Selected publications
According to Mathematical Reviews, Mukunda contributed to 143 scholarly publications, including
 1974: (with George Sudarshan) Classical Dynamics: a modern perspective, John Wiley & Sons 
 1987: "The mathematical style of modern physics", pages 1 to 20 in Recent Developments in Theoretical Physics, World Scientific 
 1989: (with Rajiah Simon and Sudarshan) "Hamilton's theory of turns generalized to Sp(2,R)", Physical Review Letters 62(12): 1331–4 
 1989: (with R. Simon and George Sudarshan) "The theory of screws: a new geometric representation for the group SU(1,1"), Journal of Mathematical Physics 30(5): 1000–1006  
 1989: (with R. Simon and George Sudarshan) "Hamilton's turns and a new geometrical representation for polarization optics", Pramana 32(6): 769–92.
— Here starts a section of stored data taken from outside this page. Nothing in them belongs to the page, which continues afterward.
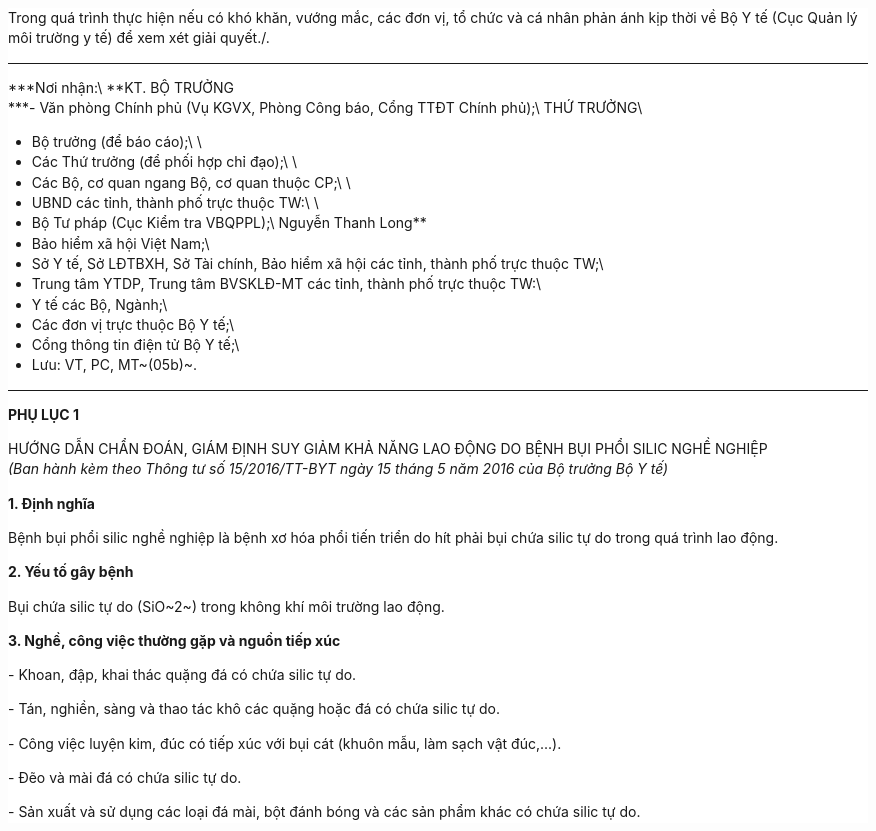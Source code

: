 Trong quá trình thực hiện nếu có khó khăn, vướng mắc, các đơn vị, tổ
chức và cá nhân phản ánh kịp thời về Bộ Y tế (Cục Quản lý môi trường y
tế) để xem xét giải quyết./.

  ----------------------------------------------------------------------------------------- ---------------------
  ***Nơi nhận:\                                                                             **KT. BỘ TRƯỞNG\
  ***- Văn phòng Chính phủ (Vụ KGVX, Phòng Công báo, Cổng TTĐT Chính phủ);\                 THỨ TRƯỞNG\
  - Bộ trưởng (để báo cáo);\                                                                \
  - Các Thứ trưởng (để phối hợp chỉ đạo);\                                                  \
  - Các Bộ, cơ quan ngang Bộ, cơ quan thuộc CP;\                                            \
  - UBND các tỉnh, thành phố trực thuộc TW:\                                                \
  - Bộ Tư pháp (Cục Kiểm tra VBQPPL);\                                                      Nguyễn Thanh Long**
  - Bảo hiểm xã hội Việt Nam;\                                                              
  - Sở Y tế, Sở LĐTBXH, Sở Tài chính, Bảo hiểm xã hội các tỉnh, thành phố trực thuộc TW;\   
  - Trung tâm YTDP, Trung tâm BVSKLĐ-MT các tỉnh, thành phố trực thuộc TW:\                 
  - Y tế các Bộ, Ngành;\                                                                    
  - Các đơn vị trực thuộc Bộ Y tế;\                                                         
  - Cổng thông tin điện tử Bộ Y tế;\                                                        
  - Lưu: VT, PC, MT~(05b)~.                                                                 

  ----------------------------------------------------------------------------------------- ---------------------

**PHỤ LỤC 1**

HƯỚNG DẪN CHẨN ĐOÁN, GIÁM ĐỊNH SUY GIẢM KHẢ NĂNG LAO ĐỘNG DO BỆNH BỤI
PHỔI SILIC NGHỀ NGHIỆP\
*(Ban hành kèm theo Thông tư số 15/2016/TT-BYT ngày 15 tháng 5 năm 2016
của Bộ trưởng Bộ Y tế)*

**1. Định nghĩa**

Bệnh bụi phổi silic nghề nghiệp là bệnh xơ hóa phổi tiến triển do hít
phải bụi chứa silic tự do trong quá trình lao động.

**2. Yếu tố gây bệnh**

Bụi chứa silic tự do (SiO~2~) trong không khí môi trường lao động.

**3. Nghề, công việc thường gặp và nguồn tiếp xúc**

\- Khoan, đập, khai thác quặng đá có chứa silic tự do.

\- Tán, nghiền, sàng và thao tác khô các quặng hoặc đá có chứa silic tự
do.

\- Công việc luyện kim, đúc có tiếp xúc với bụi cát (khuôn mẫu, làm sạch
vật đúc,\...).

\- Đẽo và mài đá có chứa silic tự do.

\- Sản xuất và sử dụng các loại đá mài, bột đánh bóng và các sản phẩm
khác có chứa silic tự do.
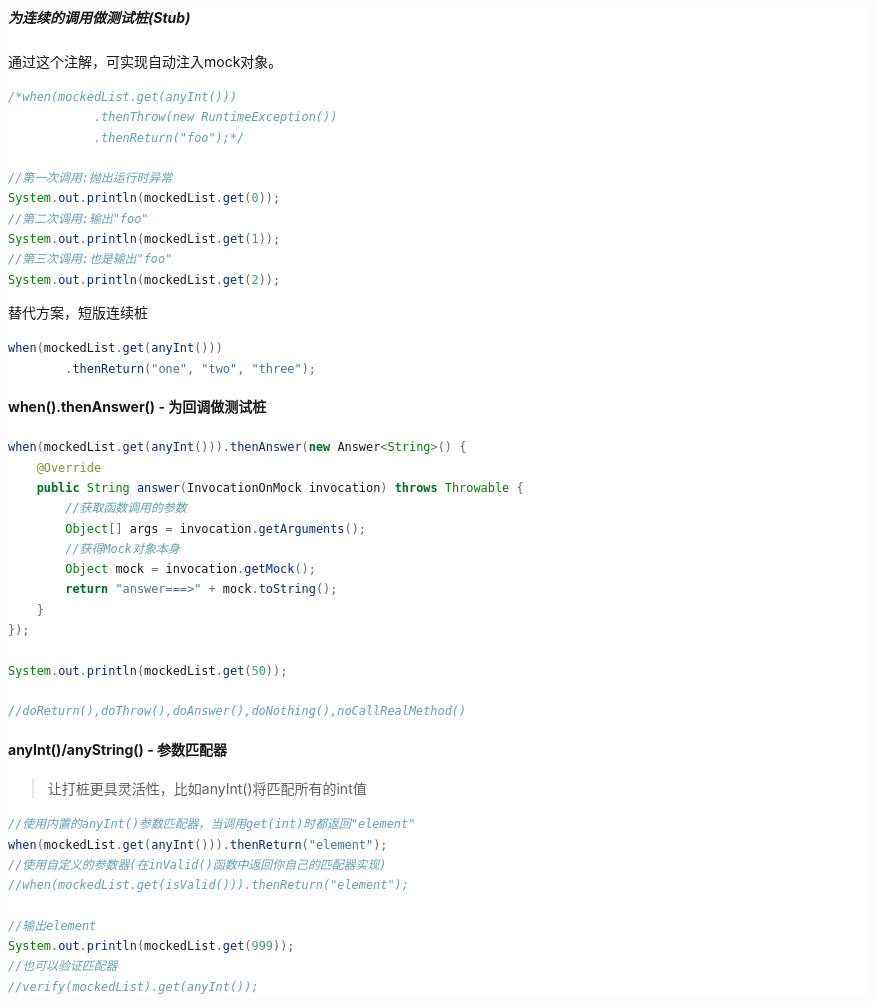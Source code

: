 ##### 为连续的调用做测试桩(Stub)
通过这个注解，可实现自动注入mock对象。

```java
/*when(mockedList.get(anyInt()))
            .thenThrow(new RuntimeException())
            .thenReturn("foo");*/

//第一次调用:抛出运行时异常
System.out.println(mockedList.get(0));
//第二次调用:输出"foo"
System.out.println(mockedList.get(1));
//第三次调用:也是输出"foo"
System.out.println(mockedList.get(2));
```
替代方案，短版连续桩
```java
when(mockedList.get(anyInt()))
        .thenReturn("one", "two", "three");  
```


#### when().thenAnswer() - 为回调做测试桩
```java
when(mockedList.get(anyInt())).thenAnswer(new Answer<String>() {
    @Override
    public String answer(InvocationOnMock invocation) throws Throwable {
        //获取函数调用的参数
        Object[] args = invocation.getArguments();
        //获得Mock对象本身
        Object mock = invocation.getMock();
        return "answer===>" + mock.toString();
    }
});

System.out.println(mockedList.get(50));

//doReturn(),doThrow(),doAnswer(),doNothing(),noCallRealMethod()  
```


#### anyInt()/anyString() - 参数匹配器
> 让打桩更具灵活性，比如anyInt()将匹配所有的int值

```java
//使用内置的anyInt()参数匹配器，当调用get(int)时都返回"element"
when(mockedList.get(anyInt())).thenReturn("element");
//使用自定义的参数器(在inValid()函数中返回你自己的匹配器实现)
//when(mockedList.get(isValid())).thenReturn("element");

//输出element
System.out.println(mockedList.get(999));
//也可以验证匹配器
//verify(mockedList).get(anyInt()); 
```
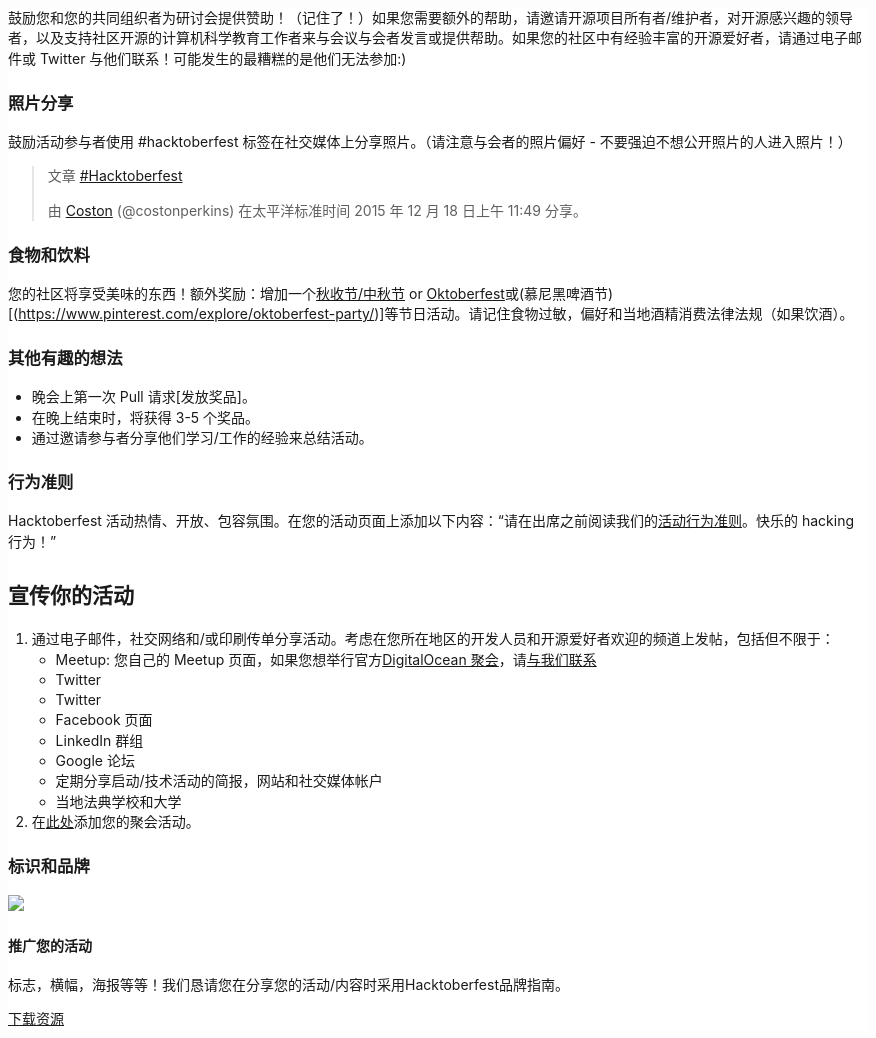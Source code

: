 鼓励您和您的共同组织者为研讨会提供赞助！（记住了！）如果您需要额外的帮助，请邀请开源项目所有者/维护者，对开源感兴趣的领导者，以及支持社区开源的计算机科学教育工作者来与会议与会者发言或提供帮助。如果您的社区中有经验丰富的开源爱好者，请通过电子邮件或 Twitter 与他们联系！可能发生的最糟糕的是他们无法参加:)

### 照片分享

鼓励活动参与者使用 #hacktoberfest 标签在社交媒体上分享照片。（请注意与会者的照片偏好 - 不要强迫不想公开照片的人进入照片！）

>文章 [#Hacktoberfest](https://www.instagram.com/p/_cgvl-OW_W/?utm_source=ig_embed)
>
> 由 [Coston](https://www.instagram.com/costonperkins/?utm_source=ig_embed) (@costonperkins) 在太平洋标准时间 2015 年 12 月 18 日上午 11:49 分享。

### 食物和饮料

您的社区将享受美味的东西！额外奖励：增加一个[秋收节/中秋节](https://www.pinterest.com/explore/fall-party-foods/) or [Oktoberfest](https://www.pinterest.com/explore/oktoberfest-party/)或(慕尼黑啤酒节)[(https://www.pinterest.com/explore/oktoberfest-party/)]等节日活动。请记住食物过敏，偏好和当地酒精消费法律法规（如果饮酒）。

### 其他有趣的想法

*   晚会上第一次 Pull 请求[发放奖品]。
*   在晚上结束时，将获得 3-5 个奖品。
*   通过邀请参与者分享他们学习/工作的经验来总结活动。

### 行为准则

Hacktoberfest 活动热情、开放、包容氛围。在您的活动页面上添加以下内容：“请在出席之前阅读我们的[活动行为准则](https://docs.google.com/document/d/1gFKOhyUqMZzrZcbq8A_TpO5x9J9HK6agv70awCH8pyI/edit?usp=sharing)。快乐的 hacking 行为！”

## 宣传你的活动

1.  通过电子邮件，社交网络和/或印刷传单分享活动。考虑在您所在地区的开发人员和开源爱好者欢迎的频道上发帖，包括但不限于：
    *   Meetup: 您自己的 Meetup 页面，如果您想举行官方[DigitalOcean 聚会](http://www.meetup.com/pro/digitalocean/)，请[与我们联系](mailto:domeetups@digitalocean.com)
    *   Twitter
    *   Twitter
    *   Facebook 页面
    *   LinkedIn 群组
    *   Google 论坛
    *   定期分享启动/技术活动的简报，网站和社交媒体帐户
    *   当地法典学校和大学
2.  在[此处](http://do.co/hacktoberfest18event)添加您的聚会活动。

### 标识和品牌

 [![](/assets/postcards-e72b4f64502b90d122a4374b90c67dd339951b1ca05f00a3eb8e7ceddd0ed3f0.png)](https://assets.digitalocean.com/hacktoberfest/hacktoberfest_2018_brand_assets.zip) 

#### 推广您的活动

标志，横幅，海报等等！我们恳请您在分享您的活动/内容时采用Hacktoberfest品牌指南。

[下载资源](https://assets.digitalocean.com/hacktoberfest/hacktoberfest_2018_brand_assets.zip)
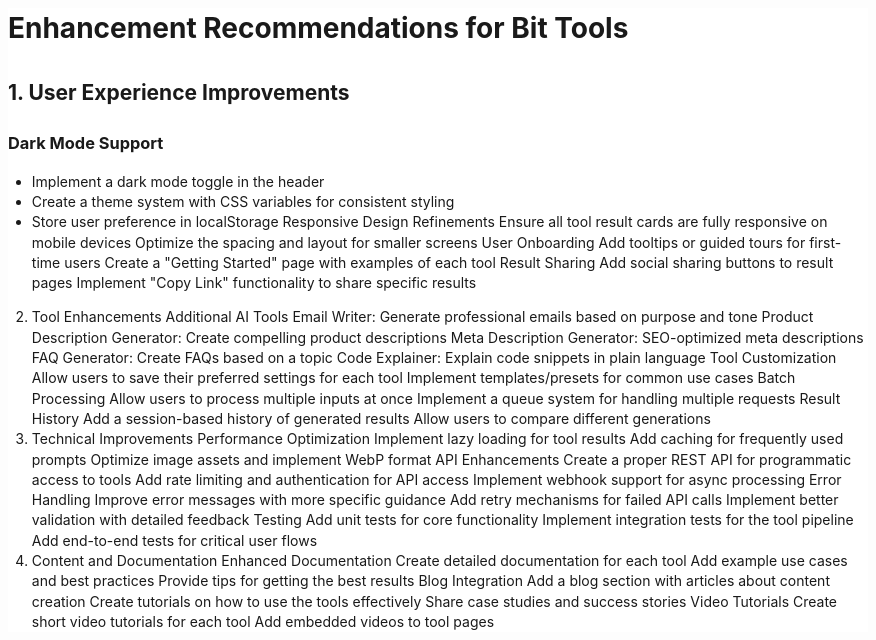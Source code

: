 # Enhancement Recommendations for Bit Tools
## 1. User Experience Improvements
### Dark Mode Support
- Implement a dark mode toggle in the header
- Create a theme system with CSS variables for consistent styling
- Store user preference in localStorage
Responsive Design Refinements
Ensure all tool result cards are fully responsive on mobile devices
Optimize the spacing and layout for smaller screens
User Onboarding
Add tooltips or guided tours for first-time users
Create a "Getting Started" page with examples of each tool
Result Sharing
Add social sharing buttons to result pages
Implement "Copy Link" functionality to share specific results
2. Tool Enhancements
Additional AI Tools
Email Writer: Generate professional emails based on purpose and tone
Product Description Generator: Create compelling product descriptions
Meta Description Generator: SEO-optimized meta descriptions
FAQ Generator: Create FAQs based on a topic
Code Explainer: Explain code snippets in plain language
Tool Customization
Allow users to save their preferred settings for each tool
Implement templates/presets for common use cases
Batch Processing
Allow users to process multiple inputs at once
Implement a queue system for handling multiple requests
Result History
Add a session-based history of generated results
Allow users to compare different generations
3. Technical Improvements
Performance Optimization
Implement lazy loading for tool results
Add caching for frequently used prompts
Optimize image assets and implement WebP format
API Enhancements
Create a proper REST API for programmatic access to tools
Add rate limiting and authentication for API access
Implement webhook support for async processing
Error Handling
Improve error messages with more specific guidance
Add retry mechanisms for failed API calls
Implement better validation with detailed feedback
Testing
Add unit tests for core functionality
Implement integration tests for the tool pipeline
Add end-to-end tests for critical user flows
4. Content and Documentation
Enhanced Documentation
Create detailed documentation for each tool
Add example use cases and best practices
Provide tips for getting the best results
Blog Integration
Add a blog section with articles about content creation
Create tutorials on how to use the tools effectively
Share case studies and success stories
Video Tutorials
Create short video tutorials for each tool
Add embedded videos to tool pages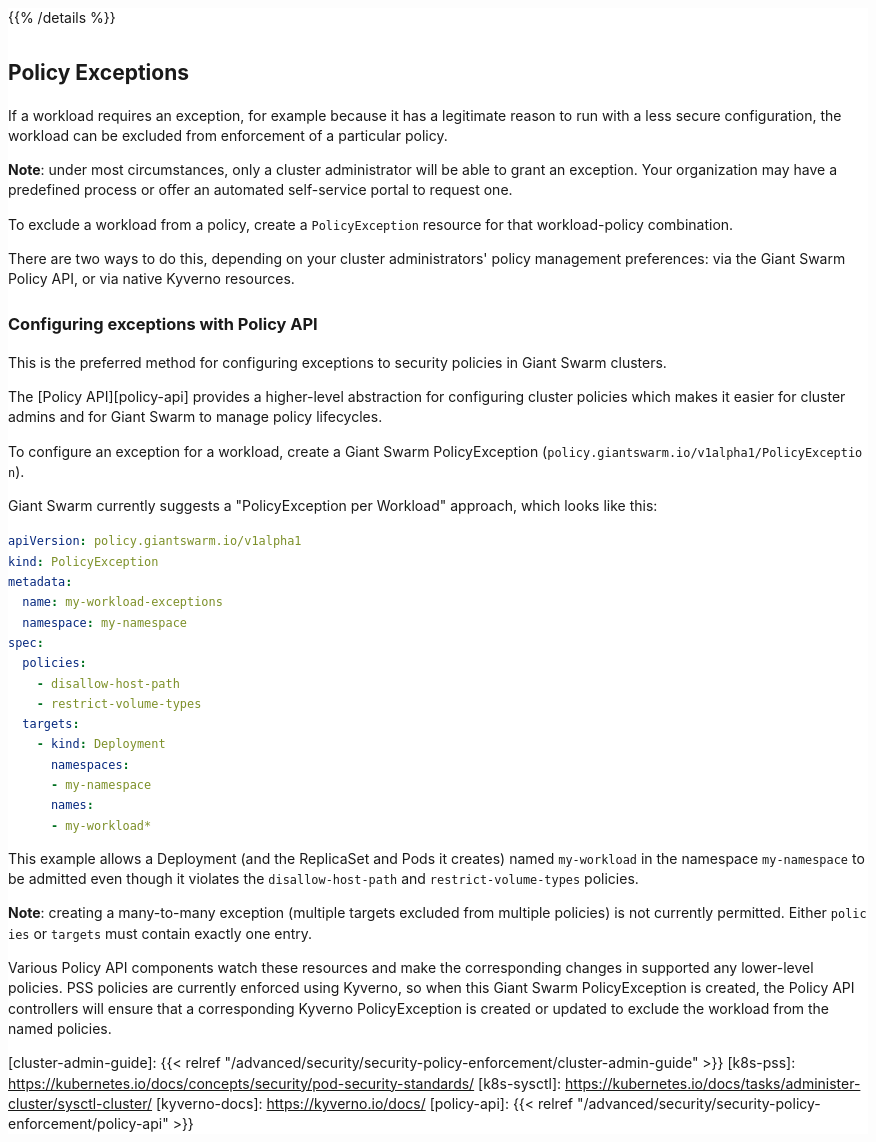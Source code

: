 {{% /details %}}

## Policy Exceptions

If a workload requires an exception, for example because it has a legitimate reason to run with a less secure configuration, the workload can be excluded from enforcement of a particular policy.

__Note__: under most circumstances, only a cluster administrator will be able to grant an exception. Your organization may have a predefined process or offer an automated self-service portal to request one.

To exclude a workload from a policy, create a `PolicyException` resource for that workload-policy combination.

There are two ways to do this, depending on your cluster administrators' policy management preferences: via the Giant Swarm Policy API, or via native Kyverno resources.

### Configuring exceptions with Policy API

This is the preferred method for configuring exceptions to security policies in Giant Swarm clusters.

The [Policy API][policy-api] provides a higher-level abstraction for configuring cluster policies which makes it easier for cluster admins and for Giant Swarm to manage policy lifecycles.

To configure an exception for a workload, create a Giant Swarm PolicyException (`policy.giantswarm.io/v1alpha1/PolicyException`).

Giant Swarm currently suggests a "PolicyException per Workload" approach, which looks like this:

```yaml
apiVersion: policy.giantswarm.io/v1alpha1
kind: PolicyException
metadata:
  name: my-workload-exceptions
  namespace: my-namespace
spec:
  policies: 
    - disallow-host-path
    - restrict-volume-types
  targets:
    - kind: Deployment
      namespaces:
      - my-namespace
      names:
      - my-workload*
```

This example allows a Deployment (and the ReplicaSet and Pods it creates) named `my-workload` in the namespace `my-namespace` to be admitted even though it violates the `disallow-host-path` and `restrict-volume-types` policies.

__Note__: creating a many-to-many exception (multiple targets excluded from multiple policies) is not currently permitted. Either `policies` or `targets` must contain exactly one entry.

Various Policy API components watch these resources and make the corresponding changes in supported any lower-level policies.
PSS policies are currently enforced using Kyverno, so when this Giant Swarm PolicyException is created, the Policy API controllers will ensure that a corresponding Kyverno PolicyException is created or updated to exclude the workload from the named policies.


[cluster-admin-guide]: {{< relref "/advanced/security/security-policy-enforcement/cluster-admin-guide" >}}
[k8s-pss]: https://kubernetes.io/docs/concepts/security/pod-security-standards/
[k8s-sysctl]: https://kubernetes.io/docs/tasks/administer-cluster/sysctl-cluster/
[kyverno-docs]: https://kyverno.io/docs/
[policy-api]: {{< relref "/advanced/security/security-policy-enforcement/policy-api" >}}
 1989: (with R. Jagannathan, Rajiah Simon & E.C.G. Sudarshan) "Quantum theory of magnetic electron lenses based on the Dirac equation", Physics Letters A 134(8/9): 457  bibcode = 1989PhLA..134..457J pdf
 1992: (with R. Simon) "Hamilton's turns and geometric phase for two-level systems", Journal of Physics A 25(22): 6135–44 
 1993: Twisted Gaussian Schell-model beams. I & II. Symmetry structure and normal-mode spectrum via Indian Academy of Sciences
 1996: "Planetary Motions and the Birth of Classical Mechanics", Current Science 71(7): 527–32 
 1997: "Geometry, Fields, and Cosmology", Fundamental Theories of Physics 88, Kluwer  (from First Inter-University Graduate School on Gravitation and Cosmology held in Pune, 1989)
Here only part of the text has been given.